Abigail: They are all wonderful in their own way. I personally connected, in some way, with Sarah. I participated in the same AFS program when I was in high school. So seeing the challenges she faced reminded me that I didn’t have those challenges. Her GPA was better and she was more adept at language than I was. It was also her love of food and nature, and her wisdom that I thought was really powerful.
What do you think audiences should take away from this film?
Abigail: Not to judge a book by its cover. That this human experience is very relatable, and that being different is not something to be looked down upon. They should realize that these people bring a diversity and strength to their communities, as well as different ways to navigate and solve problems. By sharing in their journey, it can inspire your own.
What have you learned about the support systems currently available to blind teens?
Abigail: Mostly inadequate. Funding and advocacy varies from house to house. So there’s a line they have to cross to be on an equal playing field. Many kids are simply shut out and if they don’t have someone to look out for them, they tend to fall through the cracks in terms of support.
The statistics at the end of the film were particularly disheartening.

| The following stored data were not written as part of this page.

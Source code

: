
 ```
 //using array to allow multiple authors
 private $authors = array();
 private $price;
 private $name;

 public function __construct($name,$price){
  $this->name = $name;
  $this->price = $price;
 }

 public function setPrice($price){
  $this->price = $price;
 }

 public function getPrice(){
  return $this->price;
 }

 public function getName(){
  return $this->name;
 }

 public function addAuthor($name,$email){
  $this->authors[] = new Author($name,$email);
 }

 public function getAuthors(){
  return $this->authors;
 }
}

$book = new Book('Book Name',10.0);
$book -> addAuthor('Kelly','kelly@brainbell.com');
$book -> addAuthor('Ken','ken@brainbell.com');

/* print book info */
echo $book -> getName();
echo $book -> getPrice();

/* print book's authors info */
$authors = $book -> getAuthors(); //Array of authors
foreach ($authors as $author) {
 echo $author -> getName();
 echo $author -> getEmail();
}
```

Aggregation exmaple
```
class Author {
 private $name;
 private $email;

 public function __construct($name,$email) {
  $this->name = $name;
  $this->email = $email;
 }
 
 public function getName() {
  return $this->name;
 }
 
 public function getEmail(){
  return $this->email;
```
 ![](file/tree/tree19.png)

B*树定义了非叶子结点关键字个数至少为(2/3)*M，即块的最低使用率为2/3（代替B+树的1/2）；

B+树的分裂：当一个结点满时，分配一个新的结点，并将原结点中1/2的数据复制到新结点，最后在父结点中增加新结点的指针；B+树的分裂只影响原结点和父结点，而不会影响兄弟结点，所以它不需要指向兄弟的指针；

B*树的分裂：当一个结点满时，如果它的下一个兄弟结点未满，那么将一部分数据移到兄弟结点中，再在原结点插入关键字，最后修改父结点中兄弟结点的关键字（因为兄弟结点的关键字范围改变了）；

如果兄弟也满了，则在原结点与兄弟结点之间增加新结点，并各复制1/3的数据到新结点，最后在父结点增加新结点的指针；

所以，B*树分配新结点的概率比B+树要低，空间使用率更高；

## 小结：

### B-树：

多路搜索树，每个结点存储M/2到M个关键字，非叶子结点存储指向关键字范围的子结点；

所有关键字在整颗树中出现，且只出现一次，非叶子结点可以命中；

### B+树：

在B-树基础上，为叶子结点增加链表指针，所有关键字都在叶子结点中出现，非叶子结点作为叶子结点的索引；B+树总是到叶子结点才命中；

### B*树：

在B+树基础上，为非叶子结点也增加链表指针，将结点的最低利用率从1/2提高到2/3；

Abigail: It’s sad that 70 percent of the blind are unemployed. It’s a complex issue. These problems start early when teachers allow blind kids to pass classes because of the extra effort it takes to work with them and get the special materials they need. So when these kids graduate, they’re not prepared with the same skill sets and education level as sighted students. They face the issue of literacy with Braille and attitudinal barriers. There’s also the fact that many blind kids are told at an early age that they can’t handle the workload, that geometry is visual so it’s not for them, and that they can’t play sports. They also don’t see other blind peoples’ success stories. With all of that, they start to believe what they’re taught. So after they repeatedly try and fail to get a job, they become complacent with their SSI checks and just sit at home.
Do you plan a follow-up film so we can see how these teens grow into young adults?
Abigail: Not at this point. We are in the process of organizing a screening series through the National Federation for the Blind, which would allow us to have young adults in the film who would interact with blind kids. We’ve done some of that already with the Camp for Blind Youth.
Do You Dream In Color? will be shown in select theaters during the first quarter 2017 and VOD February 10th.